Foreign investors that raced into the market in late 2006 in the hope of catching a sustained rally have been bitterly disappointed. Japanese investors remain unfalteringly depressed and have moved on to foreign markets. New prime minister Shinzo Abe has proved to be alarmingly accident-prone and the recent proxy round of company meetings has shown an alarming penchant in Japanese boardrooms for regressive governance.
It all paints a desperately gloomy picture. Yet despite appearances, now might prove to be the right time to invest in Japan’s equity market. According to Peter Tasker, an equity strategist at Dresdner Kleinwort, Japan’s benchmark index, Topix, is approaching what he terms the "concrete coffin lid", a resistance level of 1,750 to 1,800 – it sat at 1,765 at the time of writing – that has proved to be a key resistance level for all equity rallies since Japan’s market crash in 1989.
Tasker argues that Japan’s equity market doesn’t so much follow domestic factors as global ones and is highly sensitive to OECD leading indicators. When global growth trends have bottomed out and appear to be recovering, as is the case now, Japan’s equity market tends to outperform. And Japan’s sensitivity to global growth is only likely to increase in the future, argues Tasker. He estimates that overseas revenues for Japan’s 100 largest companies have doubled since 1999 and now account for some 40% of total revenues.

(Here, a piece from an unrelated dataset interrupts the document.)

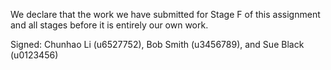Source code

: We declare that the work we have submitted for Stage F of this assignment and all stages before it is entirely our own work.


Signed: Chunhao Li (u6527752), Bob Smith (u3456789), and Sue Black (u0123456)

"Sustained underperformance, lowered expectations, solid corporate fundamentals and a benign global environment – this is a promising backdrop to Topix’s coffin lid challenge," he claims.
There is anecdotal evidence to support this thesis. Company profits have already grown strongly and look set to expand further. Corporate restructuring in Japan is a thing of the past and, despite appearances, M&A is no longer the filthy foreign idea it once was but rather has become a legitimate corporate activity.
What is seriously lacking of course is confidence among consumers and domestic investors alike. That might come soon. Japan’s companies will be unable to hold wages down for much longer in the face of rapidly improving corporate fortunes. Rising wages will fuel consumer activity and in turn increase optimism among local investors. And underlying the headline-grabbing recalcitrance of Japanese boardrooms to aggressive foreign activism is a fundamental, if gradual, philosophy shift towards acknowledging the need to boost returns to shareholders, a shift that is also being pushed by investors facing alarming demographic trends in chronic need of higher returns.
Now is a good time for investors to take a long hard look at Japan’s equity market. Like everything to do with Japan, none of this will happen overnight and investors will need to be patient. But when it does happen, Japan’s Topix coffin lid will be lifted quickly.